Mortgage Originations—A Mixed Bag
The mortgage market ended 2010 on a high note, with mortgage originations increasing for the third consecutive quarter and reversing a trend of three consecutive quarterly declines. According to the January 28 issue of Inside Mortgage Finance, fourth-quarter mortgage originations rose 22.0 percent to $500 billion, representing the highest level of originations since the second quarter of 2009. Additionally, the increase represents the first consecutive double-digit quarterly percentage increase since the second quarter of 2009.
Despite the improvement in mortgage originations, the number of total mortgages serviced continued to fall. According the February 4 issue of Inside Mortgage Finance, total mortgages serviced by the top mortgage servicers declined 2.0 percent in 2010, falling from $10.7 trillion in the first quarter to $10.5 trillion in the fourth quarter. While mortgage originations were up, the majority of the new originations were for mortgage refinances, where existing loans are converted into new loans at different rates or maturities, and not for new home purchases. Consequently, few new loans have been added to mortgage servicers’ portfolios. Additionally, the level of foreclosed homes has risen dramatically, which reduces the total number of mortgages serviced. The combination of the high level of refinancing activity and the increase in home foreclosures is likely causing total mortgages serviced to decline despite the increase in mortgage originations.

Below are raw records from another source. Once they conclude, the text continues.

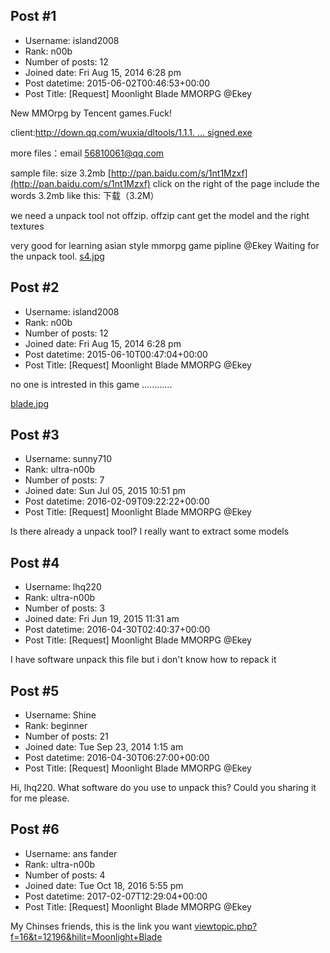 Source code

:## Post #1
- Username: island2008
- Rank: n00b
- Number of posts: 12
- Joined date: Fri Aug 15, 2014 6:28 pm
- Post datetime: 2015-06-02T00:46:53+00:00
- Post Title: [Request] Moonlight Blade   MMORPG      @Ekey

New MMOrpg by Tencent games.Fuck!






client:[http://down.qq.com/wuxia/dltools/1.1.1. ... signed.exe](http://down.qq.com/wuxia/dltools/1.1.1.21/WuXiaSetup_V1.1.1.21_Full_VIPDL_signed.exe)




more files：email [56810061@qq.com](mailto:56810061@qq.com)

sample file:   size 3.2mb
[http://pan.baidu.com/s/1nt1Mzxf](http://pan.baidu.com/s/1nt1Mzxf) 
click   on the right of the page include the words 3.2mb
like this:  下载（3.2M）

we need a unpack tool not offzip. offzip cant get the model and the right textures

very good for learning asian style mmorpg game pipline
@Ekey
Waiting for the unpack tool.
[s4.jpg](https://xentaxbackup.github.io/file/9254_s4.jpg)
## Post #2
- Username: island2008
- Rank: n00b
- Number of posts: 12
- Joined date: Fri Aug 15, 2014 6:28 pm
- Post datetime: 2015-06-10T00:47:04+00:00
- Post Title: [Request] Moonlight Blade   MMORPG      @Ekey

no one  is intrested in this game ............
 
[blade.jpg](https://xentaxbackup.github.io/file/9290_blade.jpg)
## Post #3
- Username: sunny710
- Rank: ultra-n00b
- Number of posts: 7
- Joined date: Sun Jul 05, 2015 10:51 pm
- Post datetime: 2016-02-09T09:22:22+00:00
- Post Title: [Request] Moonlight Blade   MMORPG      @Ekey

Is there already a unpack tool? I really want to extract some models
## Post #4
- Username: lhq220
- Rank: ultra-n00b
- Number of posts: 3
- Joined date: Fri Jun 19, 2015 11:31 am
- Post datetime: 2016-04-30T02:40:37+00:00
- Post Title: [Request] Moonlight Blade   MMORPG      @Ekey

I have software unpack this file but i don't know how to repack it
## Post #5
- Username: Shine
- Rank: beginner
- Number of posts: 21
- Joined date: Tue Sep 23, 2014 1:15 am
- Post datetime: 2016-04-30T06:27:00+00:00
- Post Title: [Request] Moonlight Blade   MMORPG      @Ekey

Hi, lhq220.
What software do you use to unpack this?
Could you sharing it for me please.
## Post #6
- Username: ans fander
- Rank: ultra-n00b
- Number of posts: 4
- Joined date: Tue Oct 18, 2016 5:55 pm
- Post datetime: 2017-02-07T12:29:04+00:00
- Post Title: [Request] Moonlight Blade   MMORPG      @Ekey

My Chinses friends, this is the link you want [viewtopic.php?f=16&t=12196&hilit=Moonlight+Blade](http://forum.xentax.com/viewtopic.php?f=16&t=12196&hilit=Moonlight+Blade)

Refinancings have constituted the majority of mortgage originations since December 2008. Driven by the low-interest-rate environment, refinancings have averaged 68 percent of all originations since March 2009, and by the fourth quarter of 2010 they had grown to 78 percent of all mortgages originated. Such high proportions of refinancing mean that banks are not creating many new loans.
Foreclosures are playing a big role in reducing the number of mortgages serviced because they have risen to such high levels. From 2000-2007, the average number of foreclosed homes was 1.26 million, but since 2008, that number has ballooned to 3.91 million. Given that foreclosures and delinquencies remain at an all-time high, it is unlikely that the number of mortgages serviced will rise without an increase in purchase originations.
Mortgage originations may have improved in 2010, but the improvement has done little to raise the number of mortgages serviced. Though activity has picked up, high levels of refinancing originations and foreclosures have made it difficult for the increased activity to fully offset the declines in servicers’ existing portfolios. Looking ahead, total mortgages serviced will continue to decline if low demand for purchase originations persists or if home foreclosures rise.